In preparation for my – not one, but TWO! – trips to Italy this summer, I started looking at ways to travel more lightly. I actually travel a fair bit for work, but just domestically, so I’ve never really worked that hard at scaling back what photography gear I take on a trip. Usually, I’d rather be prepared for anything than leave something behind just to save a few ounces (okay, pounds!) here and there. Besides, once I get somewhere and take a van or car to my hotel, I don’t have to haul everything I take until going back to the airport, so I don’t really worry about the weight. I’ve simply just come to accept that my carry-ons through the airport are going to be heavy since I am always carrying a full DSLR kit and a laptop when traveling for work.

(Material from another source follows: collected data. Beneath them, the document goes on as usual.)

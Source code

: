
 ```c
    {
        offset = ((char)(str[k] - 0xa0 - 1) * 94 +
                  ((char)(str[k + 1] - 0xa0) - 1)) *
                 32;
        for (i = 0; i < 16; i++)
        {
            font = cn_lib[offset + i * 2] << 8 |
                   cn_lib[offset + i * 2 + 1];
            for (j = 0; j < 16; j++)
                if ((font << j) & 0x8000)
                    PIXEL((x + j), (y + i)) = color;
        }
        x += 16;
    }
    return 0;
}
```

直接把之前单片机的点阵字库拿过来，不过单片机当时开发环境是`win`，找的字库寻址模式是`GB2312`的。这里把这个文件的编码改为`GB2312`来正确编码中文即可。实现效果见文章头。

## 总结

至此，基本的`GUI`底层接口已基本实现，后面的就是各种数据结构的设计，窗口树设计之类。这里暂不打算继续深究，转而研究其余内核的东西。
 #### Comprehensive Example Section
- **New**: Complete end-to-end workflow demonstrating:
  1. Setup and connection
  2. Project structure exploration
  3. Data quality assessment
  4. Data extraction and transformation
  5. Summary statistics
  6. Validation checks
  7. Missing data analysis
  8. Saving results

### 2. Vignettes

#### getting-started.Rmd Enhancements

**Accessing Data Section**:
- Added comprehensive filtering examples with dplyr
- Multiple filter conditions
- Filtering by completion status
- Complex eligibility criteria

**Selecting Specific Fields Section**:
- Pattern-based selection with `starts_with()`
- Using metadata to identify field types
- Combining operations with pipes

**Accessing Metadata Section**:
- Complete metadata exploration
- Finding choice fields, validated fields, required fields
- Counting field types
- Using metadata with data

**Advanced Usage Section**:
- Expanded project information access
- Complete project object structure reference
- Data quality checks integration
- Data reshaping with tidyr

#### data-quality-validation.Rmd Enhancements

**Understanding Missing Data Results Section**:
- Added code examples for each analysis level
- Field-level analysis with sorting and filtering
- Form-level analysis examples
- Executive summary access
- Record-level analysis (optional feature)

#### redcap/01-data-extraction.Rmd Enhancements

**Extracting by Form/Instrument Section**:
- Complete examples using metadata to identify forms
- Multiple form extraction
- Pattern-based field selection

But with my trips to Italy, I knew I would be taking trains in addition to planes and cabs. On top of that, European hotels don’t always have elevators; and, when they do, the elevators can actually be located up a few steps from the ground level. So I wanted to be able to travel with just a carry-on size suitcase and a backpack for everything. This meant some serious downsizing was in order.
One thing I knew I wouldn’t have to worry about would be a laptop because these are non-working trips! Anything I need to do I can do on my iPad. However, that still left me with a large, heavy camera outfit. My main camera is a Canon 5D Mark III DSLR, which is pretty weighty. And my lenses are even heavier because they are all pro-grade lenses with a lot of large glass. If I was going to travel with my 5D, I was going to have to limit myself to just the camera and one mid-range zoom lens as anything more would be too heavy and take too much space. But the thought of having only my 24-105mm lens bothered me because the more I researched my trip, the more I felt like that lens would be both not wide enough and not long enough for all the scenarios I might encounter.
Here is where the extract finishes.